→ **Work instructions**:
From the records below, state how many lines include the word "newcommand", giving only that number.

→ **Given data**:
▼

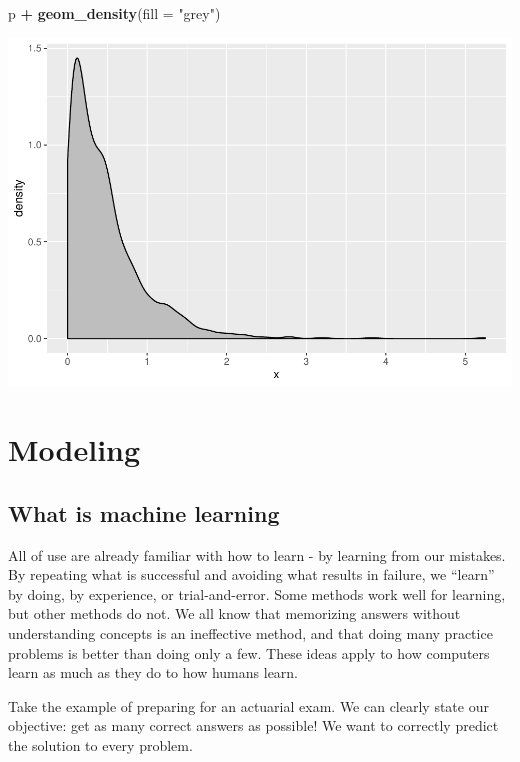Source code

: \documentclass[]{book}
\newenvironment{Shaded}{\begin{snugshade}}{\end{snugshade}}
\newcommand{\DataTypeTok}[1]{\textcolor[rgb]{0.13,0.29,0.53}{#1}}
\newcommand{\KeywordTok}[1]{\textcolor[rgb]{0.13,0.29,0.53}{\textbf{#1}}}
\newcommand{\NormalTok}[1]{#1}
\newcommand{\OperatorTok}[1]{\textcolor[rgb]{0.81,0.36,0.00}{\textbf{#1}}}
\newcommand{\StringTok}[1]{\textcolor[rgb]{0.31,0.60,0.02}{#1}}
\begin{document}
\begin{Shaded}
\begin{Highlighting}[]
\NormalTok{p }\OperatorTok{+}\StringTok{ }\KeywordTok{geom_density}\NormalTok{(}\DataTypeTok{fill =} \StringTok{"grey"}\NormalTok{)}
\end{Highlighting}
\end{Shaded}

\includegraphics{bookdown-demo_files/figure-latex/unnamed-chunk-17-1.pdf}

\hypertarget{modeling}{%
\chapter{Modeling}\label{modeling}}

\hypertarget{what-is-machine-learning}{%
\section{What is machine learning}\label{what-is-machine-learning}}

All of use are already familiar with how to learn - by learning from our mistakes. By repeating what is successful and avoiding what results in failure, we ``learn'' by doing, by experience, or trial-and-error. Some methods work well for learning, but other methods do not. We all know that memorizing answers without understanding concepts is an ineffective method, and that doing many practice problems is better than doing only a few. These ideas apply to how computers learn as much as they do to how humans learn.

Take the example of preparing for an actuarial exam. We can clearly state our objective: get as many correct answers as possible!
We want to correctly predict the solution to every problem.
\end{document}
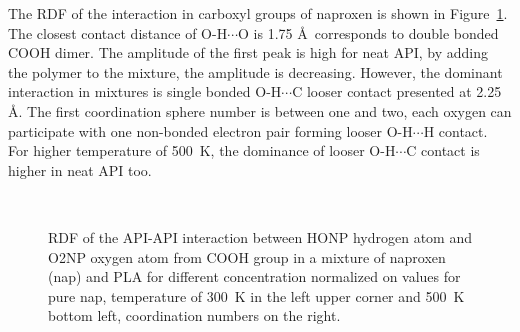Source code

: The RDF of the interaction in carboxyl groups of naproxen is shown in Figure~\ref{fig:nap_RDF_}. The closest contact distance of O-H$\cdots$O is 1.75 \AA~corresponds to double bonded COOH dimer. The amplitude of the first peak is high for neat API, by adding the polymer to the mixture, the amplitude is decreasing. However, the dominant interaction in mixtures is single bonded O-H$\cdots$C looser contact presented at 2.25 \AA. The first coordination sphere number is between one and two, each oxygen can participate with one non-bonded electron pair forming looser O-H$\cdots$H contact. For higher temperature of 500~K, the dominance of looser O-H$\cdots$C contact is higher in neat API too.


\newpage
\begin{figure}[H]
	\centering
	\\
	\vspace{-0.3cm}
	\caption{RDF of the API-API interaction between HONP hydrogen atom and O2NP oxygen atom from COOH group in a mixture of naproxen (nap) and PLA for different concentration normalized on values for pure nap, temperature of 300~K in the left upper corner and 500~K bottom left, coordination numbers on the right.}
	\label{fig:nap_RDF_}
\end{figure}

▲

→ **Output below**:
5